Task instructions: Pictures must be dropped from the copy of the entries below; all else is returned exactly.

Records for the exercise:
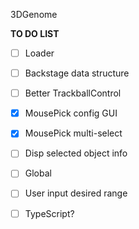 3DGenome

**TO DO LIST**

- [ ] Loader
- [ ] Backstage data structure
- [ ] Better TrackballControl
- [x] MousePick config GUI
- [x] MousePick multi-select
- [ ] Disp selected object info
- [ ] Global

- [ ] User input desired range
- [ ] TypeScript?
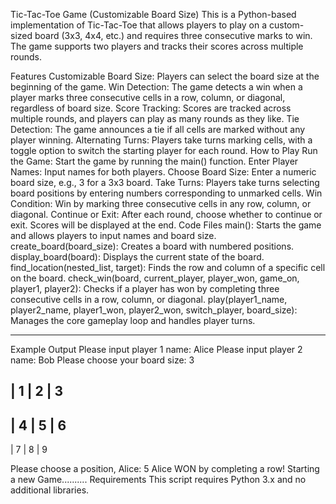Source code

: Tic-Tac-Toe Game (Customizable Board Size)
This is a Python-based implementation of Tic-Tac-Toe that allows players to play on a custom-sized board (3x3, 4x4, etc.) and requires three consecutive marks to win. The game supports two players and tracks their scores across multiple rounds.

Features
Customizable Board Size: Players can select the board size at the beginning of the game.
Win Detection: The game detects a win when a player marks three consecutive cells in a row, column, or diagonal, regardless of board size.
Score Tracking: Scores are tracked across multiple rounds, and players can play as many rounds as they like.
Tie Detection: The game announces a tie if all cells are marked without any player winning.
Alternating Turns: Players take turns marking cells, with a toggle option to switch the starting player for each round.
How to Play
Run the Game: Start the game by running the main() function.
Enter Player Names: Input names for both players.
Choose Board Size: Enter a numeric board size, e.g., 3 for a 3x3 board.
Take Turns: Players take turns selecting board positions by entering numbers corresponding to unmarked cells.
Win Condition: Win by marking three consecutive cells in any row, column, or diagonal.
Continue or Exit: After each round, choose whether to continue or exit. Scores will be displayed at the end.
Code Files
main(): Starts the game and allows players to input names and board size.
create_board(board_size): Creates a board with numbered positions.
display_board(board): Displays the current state of the board.
find_location(nested_list, target): Finds the row and column of a specific cell on the board.
check_win(board, current_player, player_won, game_on, player1, player2): Checks if a player has won by completing three consecutive cells in a row, column, or diagonal.
play(player1_name, player2_name, player1_won, player2_won, switch_player, board_size): Manages the core gameplay loop and handles player turns.
*************************************************************
Example Output
Please input player 1 name: Alice
Please input player 2 name: Bob
Please choose your board size: 3

 | 1 | 2 | 3
-----------
 | 4 | 5 | 6
-----------
 | 7 | 8 | 9

Please choose a position, Alice: 5
Alice WON by completing a row!
Starting a new Game..........
Requirements
This script requires Python 3.x and no additional libraries.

Task response:
 3DGenome

**TO DO LIST**

- [ ] Loader
- [ ] Backstage data structure
- [ ] Better TrackballControl
- [x] MousePick config GUI
- [x] MousePick multi-select
- [ ] Disp selected object info
- [ ] Global

- [ ] User input desired range
- [ ] TypeScript?
Source code

: Tic-Tac-Toe Game (Customizable Board Size)
This is a Python-based implementation of Tic-Tac-Toe that allows players to play on a custom-sized board (3x3, 4x4, etc.) and requires three consecutive marks to win. The game supports two players and tracks their scores across multiple rounds.

Features
Customizable Board Size: Players can select the board size at the beginning of the game.
Win Detection: The game detects a win when a player marks three consecutive cells in a row, column, or diagonal, regardless of board size.
Score Tracking: Scores are tracked across multiple rounds, and players can play as many rounds as they like.
Tie Detection: The game announces a tie if all cells are marked without any player winning.
Alternating Turns: Players take turns marking cells, with a toggle option to switch the starting player for each round.
How to Play
Run the Game: Start the game by running the main() function.
Enter Player Names: Input names for both players.
Choose Board Size: Enter a numeric board size, e.g., 3 for a 3x3 board.
Take Turns: Players take turns selecting board positions by entering numbers corresponding to unmarked cells.
Win Condition: Win by marking three consecutive cells in any row, column, or diagonal.
Continue or Exit: After each round, choose whether to continue or exit. Scores will be displayed at the end.
Code Files
main(): Starts the game and allows players to input names and board size.
create_board(board_size): Creates a board with numbered positions.
display_board(board): Displays the current state of the board.
find_location(nested_list, target): Finds the row and column of a specific cell on the board.
check_win(board, current_player, player_won, game_on, player1, player2): Checks if a player has won by completing three consecutive cells in a row, column, or diagonal.
play(player1_name, player2_name, player1_won, player2_won, switch_player, board_size): Manages the core gameplay loop and handles player turns.
*************************************************************
Example Output
Please input player 1 name: Alice
Please input player 2 name: Bob
Please choose your board size: 3

 | 1 | 2 | 3
-----------
 | 4 | 5 | 6
-----------
 | 7 | 8 | 9

Please choose a position, Alice: 5
Alice WON by completing a row!
Starting a new Game..........
Requirements
This script requires Python 3.x and no additional libraries.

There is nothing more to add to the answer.